AB’nin içinde olmayan veya AB müktesebatını ilke olarak siyaset edinmeyen hiçbir parti vaatlerini yerine getiremez, yüzde kaç oy alırsa alsın;askeri vesayetten de milli irade diyen sivil vesayetten de ülkeyi kurtaramaz. Bu ülkede Başbakanların, bakanların ve ağzında süt kokan çocukların asıldığı unutulmamalı.
AKP, ilk dokuz yılında AB reformlarına hız verip askeri vesayeti araladı ama AB’den uzaklaşınca da, sivil vesayetini dayatıp, Milli Ordumuza kumpas kurdular diyerek, darbecilerle iş tutmaya başladı.

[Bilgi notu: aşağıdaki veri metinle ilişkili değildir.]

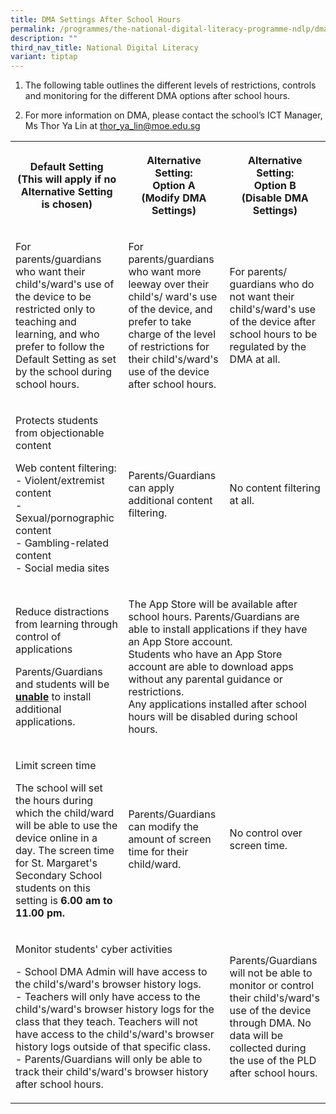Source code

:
 ```yaml
---
title: DMA Settings After School Hours
permalink: /programmes/the-national-digital-literacy-programme-ndlp/dma-settings-after-school-hours/
description: ""
third_nav_title: National Digital Literacy
variant: tiptap
---
```

<ol data-tight="true" class="tight">
<li>
<p>The following table outlines the different levels of restrictions, controls
and monitoring for the different DMA options after school hours.</p>
</li>
<li>
<p>For more information on DMA, please contact the school’s ICT Manager,
Ms Thor Ya Lin at&nbsp;<a href="mailto:thor_ya_lin@moe.edu.sg" rel="noopener noreferrer nofollow" target="_blank">thor_ya_lin@moe.edu.sg</a>
<br>
</p>
</li>
</ol>
<table style="minWidth: 100px">
<colgroup>
<col>
<col>
<col>
<col>
</colgroup>
<tbody>
<tr>
<th rowspan="1" colspan="2">
<p>Default Setting
<br>(This will apply if no Alternative Setting is chosen)</p>
</th>
<th rowspan="1" colspan="1">
<p>Alternative Setting:
<br>Option A
<br>(Modify DMA Settings)</p>
</th>
<th rowspan="1" colspan="1">
<p>Alternative Setting:
<br>Option B
<br>(Disable DMA Settings)</p>
</th>
</tr>
<tr>
<td rowspan="1" colspan="2">
<p>For parents/guardians who want their child's/ward's use of the device
to be restricted only to teaching and learning, and who prefer to follow
the Default Setting as set by the school during school hours.</p>
</td>
<td rowspan="1" colspan="1">
<p>For parents/guardians who want more leeway over their child's/ ward's
use of the device, and prefer to take charge of the level of restrictions
for their child's/ward's use of the device after school hours.
<br>
</p>
</td>
<td rowspan="1" colspan="1">
<p>For parents/ guardians who do not want their child's/ward's use of the
device after school hours to be regulated by the DMA at all.</p>
</td>
</tr>
<tr>
<td rowspan="1" colspan="2">
<p>Protects students from objectionable content</p>
<p>Web content filtering:
<br>- Violent/extremist content
<br>- Sexual/pornographic content
<br>- Gambling-related content
<br>- Social media sites</p>
</td>
<td rowspan="1" colspan="1">
<p>Parents/Guardians can apply additional content filtering.</p>
</td>
<td rowspan="1" colspan="1">
<p>No content filtering at all.</p>
</td>
</tr>
<tr>
<td rowspan="1" colspan="2">
<p>Reduce distractions from learning through control of applications</p>
<p>Parents/Guardians and students will be <strong><u>unable</u></strong> to
install additional applications.</p>
</td>
<td rowspan="1" colspan="2">
<p>The App Store will be available after school hours. Parents/Guardians
are able to install applications if they have an App Store account.
<br>Students who have an App Store account are able to download apps without
any parental guidance or restrictions.
<br>Any applications installed after school hours will be disabled during
school hours.</p>
</td>
</tr>
<tr>
<td rowspan="1" colspan="2">
<p>Limit screen time</p>
<p>The school will set the hours during which the child/ward will be able
to use the device online in a day. The screen time for St. Margaret's Secondary
School students on this setting is <strong>6.00 am to 11.00 pm.</strong>
</p>
</td>
<td rowspan="1" colspan="1">
<p>Parents/Guardians can modify the amount of screen time for their child/ward.</p>
</td>
<td rowspan="1" colspan="1">
<p>No control over screen time.</p>
</td>
</tr>
<tr>
<td rowspan="1" colspan="3">
<p>Monitor students' cyber activities</p>
<p>- School DMA Admin will have access to the child's/ward's browser history
logs.
<br>- Teachers will only have access to the child's/ward's browser history
logs for the class that they teach. Teachers will not have access to the
child's/ward's browser history logs outside of that specific class.
<br>- Parents/Guardians will only be able to track their child's/ward's browser
history after school hours.</p>
</td>
<td rowspan="1" colspan="1">
<p>Parents/Guardians will not be able to monitor or control their child's/ward's
use of the device through DMA. No data will be collected during the use
of the PLD after school hours.</p>
</td>
</tr>
</tbody>
</table>
<p></p>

Erdoğan’a muhalif olan herkes, yargı da dahil darbeci,vatan haini oldu ama bir tek ordu darbeci olmadı.
İktidarını uzatmak için şimdi askerlerle ittifak yapan,AKP’yi partiler mezarlığına göndermeyen AB’nin olduğu da unutulmamalı, onun için AB çok önemli diyoruz.
Dikkat:Bu seçimde sandık başında muhalefetin parti görevlilerine çok iş düşüyor.İşin garip yanı, sandık görevlisi olarakHDP’yi temsilen sandık görevlilerinin olmaması düşündürücü değil mi?